Entries shown: Begin
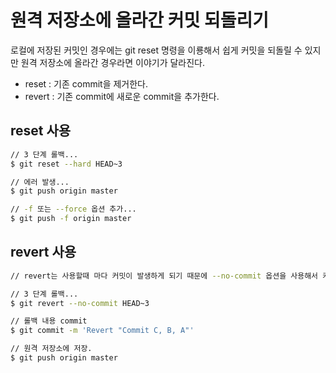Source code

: # 원격 저장소에 올라간 커밋 되돌리기

로컬에 저장된 커밋인 경우에는 git reset 명령을 이룡해서 쉽게 커밋을 되돌릴 수 있지만 원격 저장소에 올라간 경우라면 이야기가 달라진다.

- reset : 기존 commit을 제거한다.
- revert : 기존 commit에 새로운 commit을 추가한다.

## reset 사용
```bash
// 3 단계 롤백...
$ git reset --hard HEAD~3

// 에러 발생...
$ git push origin master

// -f 또는 --force 옵션 추가...
$ git push -f origin master
```

## revert 사용
```bash
// revert는 사용할때 마다 커밋이 발생하게 되기 때문에 --no-commit 옵션을 사용해서 커밋이 발생되지 않게 해야 한다.

// 3 단계 롤백...
$ git revert --no-commit HEAD~3

// 롤백 내용 commit
$ git commit -m 'Revert "Commit C, B, A"'

// 원격 저장소에 저장.
$ git push origin master
```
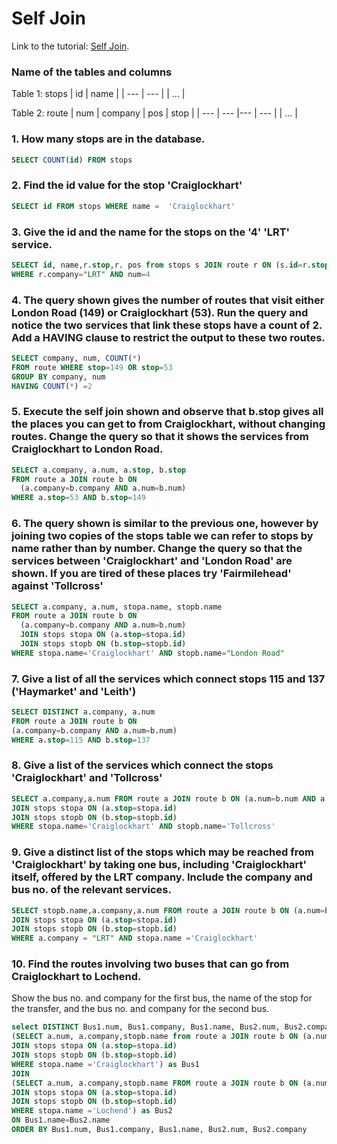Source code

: # Self Join
Link to the tutorial: [Self Join](https://www.sqlzoo.net/wiki/Self_join).

### Name of the tables and columns
Table 1: stops
| id | name |
| --- | --- |
| ... |

Table 2: route
| num  | company |  pos  | stop | 
| --- | --- |--- | --- |
| ... |

### 1. How many stops are in the database.
```sql
SELECT COUNT(id) FROM stops

```

### 2. Find the id value for the stop 'Craiglockhart'
```sql
SELECT id FROM stops WHERE name =  'Craiglockhart'

```

### 3. Give the id and the name for the stops on the '4' 'LRT' service.
```sql
SELECT id, name,r.stop,r. pos from stops s JOIN route r ON (s.id=r.stop)
WHERE r.company="LRT" AND num=4
```

### 4. The query shown gives the number of routes that visit either London Road (149) or Craiglockhart (53). Run the query and notice the two services that link these stops have a count of 2. Add a HAVING clause to restrict the output to these two routes.
```sql
SELECT company, num, COUNT(*)
FROM route WHERE stop=149 OR stop=53
GROUP BY company, num
HAVING COUNT(*) =2
```

### 5. Execute the self join shown and observe that b.stop gives all the places you can get to from Craiglockhart, without changing routes. Change the query so that it shows the services from Craiglockhart to London Road.
```sql
SELECT a.company, a.num, a.stop, b.stop
FROM route a JOIN route b ON
  (a.company=b.company AND a.num=b.num)
WHERE a.stop=53 AND b.stop=149
```

### 6. The query shown is similar to the previous one, however by joining two copies of the stops table we can refer to stops by name rather than by number. Change the query so that the services between 'Craiglockhart' and 'London Road' are shown. If you are tired of these places try 'Fairmilehead' against 'Tollcross'
```sql
SELECT a.company, a.num, stopa.name, stopb.name
FROM route a JOIN route b ON
  (a.company=b.company AND a.num=b.num)
  JOIN stops stopa ON (a.stop=stopa.id)
  JOIN stops stopb ON (b.stop=stopb.id)
WHERE stopa.name='Craiglockhart' AND stopb.name="London Road"
```

### 7. Give a list of all the services which connect stops 115 and 137 ('Haymarket' and 'Leith')
```sql
SELECT DISTINCT a.company, a.num
FROM route a JOIN route b ON
(a.company=b.company AND a.num=b.num)
WHERE a.stop=115 AND b.stop=137
```

### 8. Give a list of the services which connect the stops 'Craiglockhart' and 'Tollcross'
```sql
SELECT a.company,a.num FROM route a JOIN route b ON (a.num=b.num AND a.company=b.company) 
JOIN stops stopa ON (a.stop=stopa.id)
JOIN stops stopb ON (b.stop=stopb.id)
WHERE stopa.name='Craiglockhart' AND stopb.name='Tollcross'
```

### 9. Give a distinct list of the stops which may be reached from 'Craiglockhart' by taking one bus, including 'Craiglockhart' itself, offered by the LRT company. Include the company and bus no. of the relevant services.
```sql
SELECT stopb.name,a.company,a.num FROM route a JOIN route b ON (a.num=b.num AND a.company=b.company)
JOIN stops stopa ON (a.stop=stopa.id)
JOIN stops stopb ON (b.stop=stopb.id)
WHERE a.company = "LRT" AND stopa.name ='Craiglockhart' 
```

### 10. Find the routes involving two buses that can go from Craiglockhart to Lochend.
Show the bus no. and company for the first bus, the name of the stop for the transfer,
and the bus no. and company for the second bus.
```sql
select DISTINCT Bus1.num, Bus1.company, Bus1.name, Bus2.num, Bus2.company from
(SELECT a.num, a.company,stopb.name from route a JOIN route b ON (a.num=b.num AND a.company=b.company)
JOIN stops stopa ON (a.stop=stopa.id)
JOIN stops stopb ON (b.stop=stopb.id)
WHERE stopa.name ='Craiglockhart') as Bus1
JOIN
(SELECT a.num, a.company,stopb.name FROM route a JOIN route b ON (a.num=b.num AND a.company=b.company)
JOIN stops stopa ON (a.stop=stopa.id)
JOIN stops stopb ON (b.stop=stopb.id)
WHERE stopa.name ='Lochend') as Bus2
ON Bus1.name=Bus2.name
ORDER BY Bus1.num, Bus1.company, Bus1.name, Bus2.num, Bus2.company
```

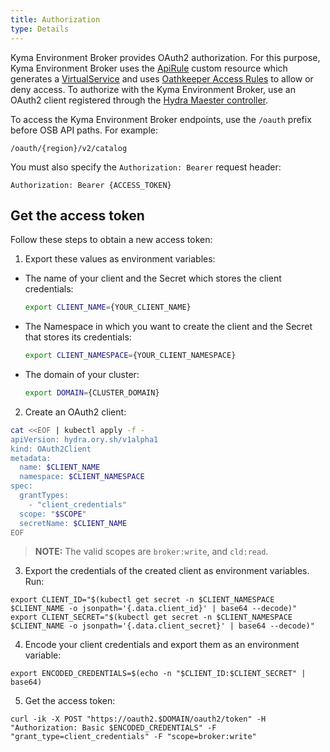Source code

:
 ```yaml
---
title: Authorization
type: Details
---
```


Kyma Environment Broker provides OAuth2 authorization. For this purpose, Kyma Environment Broker uses the [ApiRule](https://github.com/kyma-project/kyma/blob/master/docs/api-gateway-v2/06-01-apirule.md) custom resource which generates a [VirtualService](https://istio.io/docs/reference/config/networking/virtual-service/) and uses  [Oathkeeper Access Rules](https://www.ory.sh/docs/oathkeeper/api-access-rules) to allow or deny access.
To authorize with the Kyma Environment Broker, use an OAuth2 client registered through the [Hydra Maester controller](https://github.com/ory/k8s/blob/master/docs/helm/hydra-maester.md).

To access the Kyma Environment Broker endpoints, use the `/oauth` prefix before OSB API paths. For example:

```shell
/oauth/{region}/v2/catalog
```

You must also specify the `Authorization: Bearer` request header:

```shell
Authorization: Bearer {ACCESS_TOKEN}
```

## Get the access token

Follow these steps to obtain a new access token:

1. Export these values as environment variables:

  - The name of your client and the Secret which stores the client credentials:

    ```bash
    export CLIENT_NAME={YOUR_CLIENT_NAME}
    ```

  - The Namespace in which you want to create the client and the Secret that stores its credentials:

    ```bash
    export CLIENT_NAMESPACE={YOUR_CLIENT_NAMESPACE}
    ```

  - The domain of your cluster:

    ```bash
    export DOMAIN={CLUSTER_DOMAIN}
    ```

2. Create an OAuth2 client:

```bash
cat <<EOF | kubectl apply -f -
apiVersion: hydra.ory.sh/v1alpha1
kind: OAuth2Client
metadata:
  name: $CLIENT_NAME
  namespace: $CLIENT_NAMESPACE
spec:
  grantTypes:
    - "client_credentials"
  scope: "$SCOPE"
  secretName: $CLIENT_NAME
EOF
```

> **NOTE:** The valid scopes are `broker:write`, and `cld:read`.

3. Export the credentials of the created client as environment variables. Run:

```shell
export CLIENT_ID="$(kubectl get secret -n $CLIENT_NAMESPACE $CLIENT_NAME -o jsonpath='{.data.client_id}' | base64 --decode)"
export CLIENT_SECRET="$(kubectl get secret -n $CLIENT_NAMESPACE $CLIENT_NAME -o jsonpath='{.data.client_secret}' | base64 --decode)"
```

4. Encode your client credentials and export them as an environment variable:

```shell
export ENCODED_CREDENTIALS=$(echo -n "$CLIENT_ID:$CLIENT_SECRET" | base64)
```

5. Get the access token:

```shell
curl -ik -X POST "https://oauth2.$DOMAIN/oauth2/token" -H "Authorization: Basic $ENCODED_CREDENTIALS" -F "grant_type=client_credentials" -F "scope=broker:write"
```
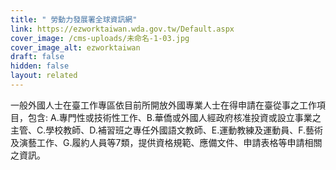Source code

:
 ```yaml
---
title: " 勞動力發展署全球資訊網"
link: https://ezworktaiwan.wda.gov.tw/Default.aspx
cover_image: /cms-uploads/未命名-1-03.jpg
cover_image_alt: ezworktaiwan
draft: false
hidden: false
layout: related
---
```

一般外國人士在臺工作專區依目前所開放外國專業人士在得申請在臺從事之工作項目，包含: A.專門性或技術性工作、B.華僑或外國人經政府核准投資或設立事業之主管、C.學校教師、D.補習班之專任外國語文教師、E.運動教練及運動員、F.藝術及演藝工作、G.履約人員等7類，提供資格規範、應備文件、申請表格等申請相關之資訊。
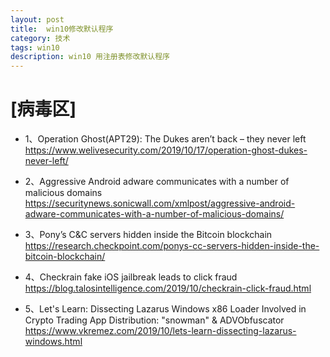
 ```yaml
---
layout: post
title:	win10修改默认程序
category: 技术
tags: win10
description: win10 用注册表修改默认程序
---
```

# [病毒区]
+ 1、Operation Ghost(APT29): The Dukes aren’t back – they never left 
https://www.welivesecurity.com/2019/10/17/operation-ghost-dukes-never-left/

+ 2、Aggressive Android adware communicates with a number of malicious domains 
https://securitynews.sonicwall.com/xmlpost/aggressive-android-adware-communicates-with-a-number-of-malicious-domains/

+ 3、Pony’s C&C servers hidden inside the Bitcoin blockchain 
https://research.checkpoint.com/ponys-cc-servers-hidden-inside-the-bitcoin-blockchain/

+ 4、Checkrain fake iOS jailbreak leads to click fraud 
https://blog.talosintelligence.com/2019/10/checkrain-click-fraud.html

+ 5、Let's Learn: Dissecting Lazarus Windows x86 Loader Involved in Crypto Trading App Distribution: "snowman" & ADVObfuscator 
https://www.vkremez.com/2019/10/lets-learn-dissecting-lazarus-windows.html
Entries shown: End
*Problem requirements:*
Beginning with the first line of the material above, please output each line exactly through the line that contains "### 5. Execute", and only those, leaving out pictures.

*Solution to this problem:*
Source code

: # 원격 저장소에 올라간 커밋 되돌리기

로컬에 저장된 커밋인 경우에는 git reset 명령을 이룡해서 쉽게 커밋을 되돌릴 수 있지만 원격 저장소에 올라간 경우라면 이야기가 달라진다.

- reset : 기존 commit을 제거한다.
- revert : 기존 commit에 새로운 commit을 추가한다.

## reset 사용
```bash
// 3 단계 롤백...
$ git reset --hard HEAD~3

// 에러 발생...
$ git push origin master

// -f 또는 --force 옵션 추가...
$ git push -f origin master
```

## revert 사용
```bash
// revert는 사용할때 마다 커밋이 발생하게 되기 때문에 --no-commit 옵션을 사용해서 커밋이 발생되지 않게 해야 한다.

// 3 단계 롤백...
$ git revert --no-commit HEAD~3

// 롤백 내용 commit
$ git commit -m 'Revert "Commit C, B, A"'

// 원격 저장소에 저장.
$ git push origin master
```
Source code

: # Self Join
Link to the tutorial: [Self Join](https://www.sqlzoo.net/wiki/Self_join).

### Name of the tables and columns
Table 1: stops
| id | name |
| --- | --- |
| ... |

Table 2: route
| num  | company |  pos  | stop | 
| --- | --- |--- | --- |
| ... |

### 1. How many stops are in the database.
```sql
SELECT COUNT(id) FROM stops

```

### 2. Find the id value for the stop 'Craiglockhart'
```sql
SELECT id FROM stops WHERE name =  'Craiglockhart'

```

### 3. Give the id and the name for the stops on the '4' 'LRT' service.
```sql
SELECT id, name,r.stop,r. pos from stops s JOIN route r ON (s.id=r.stop)
WHERE r.company="LRT" AND num=4
```

### 4. The query shown gives the number of routes that visit either London Road (149) or Craiglockhart (53). Run the query and notice the two services that link these stops have a count of 2. Add a HAVING clause to restrict the output to these two routes.
```sql
SELECT company, num, COUNT(*)
FROM route WHERE stop=149 OR stop=53
GROUP BY company, num
HAVING COUNT(*) =2
```

### 5. Execute the self join shown and observe that b.stop gives all the places you can get to from Craiglockhart, without changing routes. Change the query so that it shows the services from Craiglockhart to London Road.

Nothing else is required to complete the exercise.